Forget the Avengers and the Justice League: this season’s rootin’-tootin’ action team-ups include several major companies — including AOL, Microsoft, Google and Yahoo — are banding together with a new plan to fight digital piracy, that ongoing problem for media-makers in this modern age. There is also a coalition of groups coming together to sue the National Security Agency for all that recently uncovered “unconstitutional dragnet electronic surveillance.” Meanwhile, staffers at Facebook and Buzzfeed are having a public squabble over a Buzzfeed story last week that was based on a Stanford University study and called “The Number Facebook Doesn’t Want You To See.” This prompted a Facebook engineer to fire back and say the story was “just plain wrong.” And so it goes.
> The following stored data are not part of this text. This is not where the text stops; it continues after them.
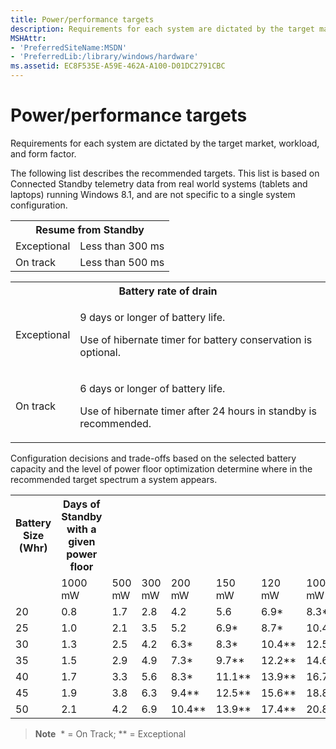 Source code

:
 ```yaml
---
title: Power/performance targets
description: Requirements for each system are dictated by the target market, workload, and form factor. Recommended targets for power/performance based on real-world systems are summarized in this topic.
MSHAttr:
- 'PreferredSiteName:MSDN'
- 'PreferredLib:/library/windows/hardware'
ms.assetid: EC8F535E-A59E-462A-A100-D01DC2791CBC
---
```


# Power/performance targets

Requirements for each system are dictated by the target market, workload, and form factor.

The following list describes the recommended targets. This list is based on Connected Standby telemetry data from real world systems (tablets and laptops) running Windows 8.1, and are not specific to a single system configuration.

<table>
    <tr>
    	<th colspan="2">Resume from Standby</th>
    </tr>
	<tr>
    	<td>Exceptional</td>
        <td>Less than 300 ms</td>
    </tr>
	<tr>
    	<td>On track</td>
        <td>Less than 500 ms</td>
    </tr>
</table>

<table>
    <tr>
        <th colspan="2">Battery rate of drain</th>
    </tr>
    <tr>
        <td>Exceptional</td>
        <td>
            <p>9 days or longer of battery life.</p>
            <p>Use of hibernate timer for battery conservation is optional.</p>
        </td>
    </tr>
    <tr>
        <td>On track</td>
        <td>
            <p>6 days or longer of battery life.</p>
            <p>Use of hibernate timer after 24 hours in standby is recommended.</p>
        </td>
    </tr>
</table>

Configuration decisions and trade-offs based on the selected battery capacity and the level of power floor optimization determine where in the recommended target spectrum a system appears.

<table>
    <tr>
        <th>Battery Size (Whr)</th>
        <th>Days of Standby with a given power floor</th>
        <th colspan="2"></th>
        <th></th>
        <th></th>
        <th></th>
        <th></th>
    </tr>
    <tr>
        <td></td>
        <td>1000 mW</td>
        <td>500 mW</td>
        <td>300 mW</td>
        <td>200 mW</td>
        <td>150 mW</td>
        <td>120 mW</td>
        <td>100 mW</td>
    </tr>
    <tr>
        <td>20</td>
        <td>0.8</td>
        <td>1.7</td>
        <td>2.8</td>
        <td>4.2</td>
        <td>5.6</td>
        <td>6.9*</td>
        <td>8.3*</td>
    </tr>
    <tr>
        <td>25</td>
        <td>1.0</td>
        <td>2.1</td>
        <td>3.5</td>
        <td>5.2</td>
        <td>6.9*</td>
        <td>8.7*</td>
        <td>10.4**</td>
    </tr>
    <tr>
        <td>30</td>
        <td>1.3</td>
        <td>2.5</td>
        <td>4.2</td>
        <td>6.3*</td>
        <td>8.3*</td>
        <td>10.4**</td>
        <td>12.5**</td>
    </tr>
    <tr>
        <td>35</td>
        <td>1.5</td>
        <td>2.9</td>
        <td>4.9</td>
        <td>7.3*</td>
        <td>9.7**</td>
        <td>12.2**</td>
        <td>14.6**</td>
    </tr>
    <tr>
        <td>40</td>
        <td>1.7</td>
        <td>3.3</td>
        <td>5.6</td>
        <td>8.3*</td>
        <td>11.1**</td>
        <td>13.9**</td>
        <td>16.7**</td>
    </tr>
    <tr>
        <td>45</td>
        <td>1.9</td>
        <td>3.8</td>
        <td>6.3</td>
        <td>9.4**</td>
        <td>12.5**</td>
        <td>15.6**</td>
        <td>18.8**</td>
    </tr>
    <tr>
        <td>50</td>
        <td>2.1</td>
        <td>4.2</td>
        <td>6.9</td>
        <td>10.4**</td>
        <td>13.9**</td>
        <td>17.4**</td>
        <td>20.8**</td>
    </tr>
</table>

> **Note**  \* = On Track; \*\* = Exceptional

 

 

 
Other academic studies are also popular this week. A recent one from researchers at Northwestern and MIT’s Sloan School of Management takes a look at just who writes negative product reviews online. The study, called Deceptive Reviews: The Influential Tail, presents evidence that many product reviews on a private-label retail site were written by people who did not actually purchase the product in question. As for croaking and squawking of another kind, researchers from the University of Puerto Rico are using iPods to automatically record endangered species. All this automated data acquisition is part of the ARBIMON system— which stands for automated remote biodiversity monitoring network and you can hear samples of some of the audio it’s analyzed here, including the musings of the cute little coquí frog.
The Verge site is reporting that Microsoft is still working on its prototype smartwatch and has moved the project over to the team behind its Surface touchscreen tablet computers. Speaking of small computers, there’s another tiny model that’s joining the ranks of the Raspberry Pi and other barebones PCs. CompuLab’s Utilite computer is about the size of a pack of index cards and starts at $100. Also getting smaller: the price tag on a BlackBerry Z10. BlackBerry CEO said it was the right time to adjust the price on the Z10, now that the newer Q10 model has arrived. Things are not so booming for Intel’s Thunderbolt technology either, as Acer is the latest laptop maker to ditch the high-speed communications port for the slower but less-expensive USB 3.0 jacks.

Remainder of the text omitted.